What the task requires:
Leave every picture out, and retype all the remaining records exactly.

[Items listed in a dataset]
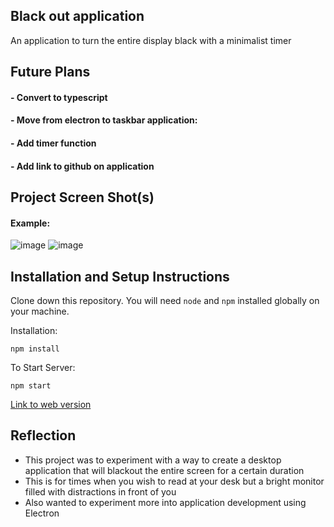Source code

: ## Black out application

An application to turn the entire display black with a minimalist timer

## Future Plans 

#### - Convert to typescript
#### - Move from electron to taskbar application:
#### - Add timer function 
#### - Add link to github on application


## Project Screen Shot(s)

#### Example:   

![image](https://user-images.githubusercontent.com/56596358/193321013-3e145274-1644-4b4a-b3ec-b461b6b0ab60.png)
![image](https://user-images.githubusercontent.com/56596358/193321048-5ae280f9-d6cc-4eb7-9655-f7d4a79173f0.png)

## Installation and Setup Instructions

Clone down this repository. You will need `node` and `npm` installed globally on your machine.  

Installation:

`npm install`  

To Start Server:

`npm start`  

[Link to web version](https://profound-biscotti-01c265.netlify.app/)

## Reflection

  - This project was to experiment with a way to create a desktop application that will blackout the entire screen for a certain duration
  - This is for times when you wish to read at your desk but a bright monitor filled with distractions in front of you 
  - Also wanted to experiment more into application development using Electron
  
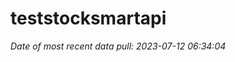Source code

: 
<!-- README.md is generated from README.Rmd. Please edit that file -->

# teststocksmartapi

*Date of most recent data pull: 2023-07-12 06:34:04*
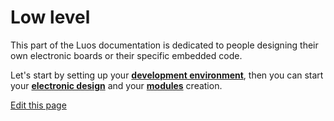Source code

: # Low level
This part of the Luos documentation is dedicated to people designing their own electronic boards or their specific embedded code.

Let's start by setting up your [**development environment**](/pages/low/dev-env.md), then you can start your [**electronic design**](/pages/low/electronic-design.md) and your [**modules**](/pages/low/modules.md) creation.

<div class="cust_edit_page"><a href="https://{{gh_path}}/pages/low/low-level.md">Edit this page</a></div>
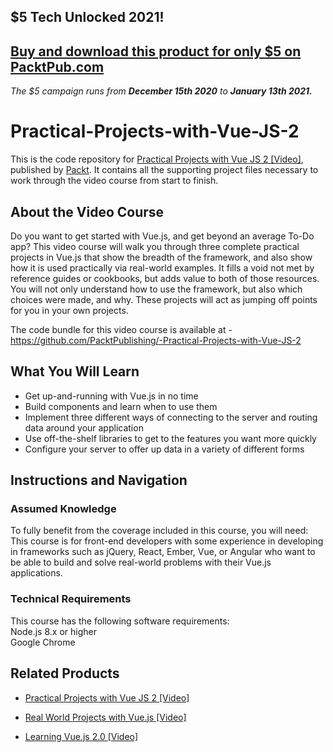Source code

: ## $5 Tech Unlocked 2021!
[Buy and download this product for only $5 on PacktPub.com](https://www.packtpub.com/)
-----
*The $5 campaign         runs from __December 15th 2020__ to __January 13th 2021.__*

# Practical-Projects-with-Vue-JS-2
This is the code repository for [Practical Projects with Vue JS 2 [Video]](https://www.packtpub.com/web-development/practical-projects-vue-js-2-video), published by [Packt](https://www.packtpub.com/?utm_source=github). It contains all the supporting project files necessary to work through the video course from start to finish.
## About the Video Course
Do you want to get started with Vue.js, and get beyond an average To-Do app? This video course will walk you through three complete practical projects in Vue.js that show the breadth of the framework, and also show how it is used practically via real-world examples. It fills a void not met by reference guides or cookbooks, but adds value to both of those resources. You will not only understand how to use the framework, but also which choices were made, and why. These projects will act as jumping off points for you in your own projects.

The code bundle for this video course is available at - https://github.com/PacktPublishing/-Practical-Projects-with-Vue-JS-2

<H2>What You Will Learn</H2>
<DIV class=book-info-will-learn-text>
<UL>
<LI> Get up-and-running with Vue.js in no time
<LI> Build components and learn when to use them
<LI> Implement three different ways of connecting to the server and routing data around your application
<LI> Use off-the-shelf libraries to get to the features you want more quickly
<LI> Configure your server to offer up data in a variety of different forms</UL></DIV>

## Instructions and Navigation
### Assumed Knowledge
To fully benefit from the coverage included in this course, you will need:<br/>
This course is for front-end developers with some experience in developing in frameworks such as jQuery, React, Ember, Vue, or Angular who want to be able to build and solve real-world problems with their Vue.js applications.
### Technical Requirements
This course has the following software requirements:<br/>
Node.js 8.x or higher<br/>
Google Chrome<br/>




## Related Products
* [Practical Projects with Vue JS 2 [Video]](https://www.packtpub.com/web-development/practical-projects-vue-js-2-video)

* [Real World Projects with Vue.js [Video]](https://www.packtpub.com/web-development/real-world-projects-vuejs-video)

* [Learning Vue.js 2.0 [Video]](https://www.packtpub.com/web-development/learning-vuejs-20-video)

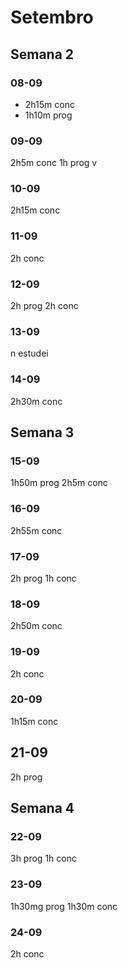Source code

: # Setembro
## Semana 2
### 08-09
- 2h15m conc
- 1h10m prog
### 09-09
2h5m conc
1h prog v
### 10-09
2h15m conc
### 11-09
2h conc
### 12-09
2h prog 
2h conc
### 13-09
n estudei
### 14-09
2h30m conc

## Semana 3
### 15-09
1h50m prog
2h5m conc
### 16-09
2h55m conc
### 17-09
2h prog
1h conc
### 18-09
2h50m conc
### 19-09
2h conc
### 20-09
1h15m conc
## 21-09
2h prog

## Semana 4
### 22-09
3h prog
1h conc
### 23-09
1h30mg prog
1h30m conc
### 24-09
2h conc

Response below:
Source code

: ## Black out application

An application to turn the entire display black with a minimalist timer

## Future Plans 

#### - Convert to typescript
#### - Move from electron to taskbar application:
#### - Add timer function 
#### - Add link to github on application


## Project Screen Shot(s)

#### Example:   

![image](https://user-images.githubusercontent.com/56596358/193321013-3e145274-1644-4b4a-b3ec-b461b6b0ab60.png)
![image](https://user-images.githubusercontent.com/56596358/193321048-5ae280f9-d6cc-4eb7-9655-f7d4a79173f0.png)

## Installation and Setup Instructions

Clone down this repository. You will need `node` and `npm` installed globally on your machine.  

Installation:

`npm install`  

To Start Server:

`npm start`  

[Link to web version](https://profound-biscotti-01c265.netlify.app/)

## Reflection

  - This project was to experiment with a way to create a desktop application that will blackout the entire screen for a certain duration
  - This is for times when you wish to read at your desk but a bright monitor filled with distractions in front of you 
  - Also wanted to experiment more into application development using Electron
  
Source code

: 
<!-- README.md is generated from README.Rmd. Please edit that file -->

# teststocksmartapi

*Date of most recent data pull: 2023-07-12 06:34:04*
Source code

: # Low level
This part of the Luos documentation is dedicated to people designing their own electronic boards or their specific embedded code.

Let's start by setting up your [**development environment**](/pages/low/dev-env.md), then you can start your [**electronic design**](/pages/low/electronic-design.md) and your [**modules**](/pages/low/modules.md) creation.

<div class="cust_edit_page"><a href="https://{{gh_path}}/pages/low/low-level.md">Edit this page</a></div>
Source code

: ## $5 Tech Unlocked 2021!
[Buy and download this product for only $5 on PacktPub.com](https://www.packtpub.com/)
-----
*The $5 campaign         runs from __December 15th 2020__ to __January 13th 2021.__*

# Practical-Projects-with-Vue-JS-2
This is the code repository for [Practical Projects with Vue JS 2 [Video]](https://www.packtpub.com/web-development/practical-projects-vue-js-2-video), published by [Packt](https://www.packtpub.com/?utm_source=github). It contains all the supporting project files necessary to work through the video course from start to finish.
## About the Video Course
Do you want to get started with Vue.js, and get beyond an average To-Do app? This video course will walk you through three complete practical projects in Vue.js that show the breadth of the framework, and also show how it is used practically via real-world examples. It fills a void not met by reference guides or cookbooks, but adds value to both of those resources. You will not only understand how to use the framework, but also which choices were made, and why. These projects will act as jumping off points for you in your own projects.

The code bundle for this video course is available at - https://github.com/PacktPublishing/-Practical-Projects-with-Vue-JS-2

<H2>What You Will Learn</H2>
<DIV class=book-info-will-learn-text>
<UL>
<LI> Get up-and-running with Vue.js in no time
<LI> Build components and learn when to use them
<LI> Implement three different ways of connecting to the server and routing data around your application
<LI> Use off-the-shelf libraries to get to the features you want more quickly
<LI> Configure your server to offer up data in a variety of different forms</UL></DIV>

## Instructions and Navigation
### Assumed Knowledge
To fully benefit from the coverage included in this course, you will need:<br/>
This course is for front-end developers with some experience in developing in frameworks such as jQuery, React, Ember, Vue, or Angular who want to be able to build and solve real-world problems with their Vue.js applications.
### Technical Requirements
This course has the following software requirements:<br/>
Node.js 8.x or higher<br/>
Google Chrome<br/>




## Related Products
* [Practical Projects with Vue JS 2 [Video]](https://www.packtpub.com/web-development/practical-projects-vue-js-2-video)

* [Real World Projects with Vue.js [Video]](https://www.packtpub.com/web-development/real-world-projects-vuejs-video)

* [Learning Vue.js 2.0 [Video]](https://www.packtpub.com/web-development/learning-vuejs-20-video)

Source code

: # Setembro
## Semana 2
### 08-09
- 2h15m conc
- 1h10m prog
### 09-09
2h5m conc
1h prog v
### 10-09
2h15m conc
### 11-09
2h conc
### 12-09
2h prog 
2h conc
### 13-09
n estudei
### 14-09
2h30m conc

## Semana 3
### 15-09
1h50m prog
2h5m conc
### 16-09
2h55m conc
### 17-09
2h prog
1h conc
### 18-09
2h50m conc
### 19-09
2h conc
### 20-09
1h15m conc
## 21-09
2h prog

## Semana 4
### 22-09
3h prog
1h conc
### 23-09
1h30mg prog
1h30m conc
### 24-09
2h conc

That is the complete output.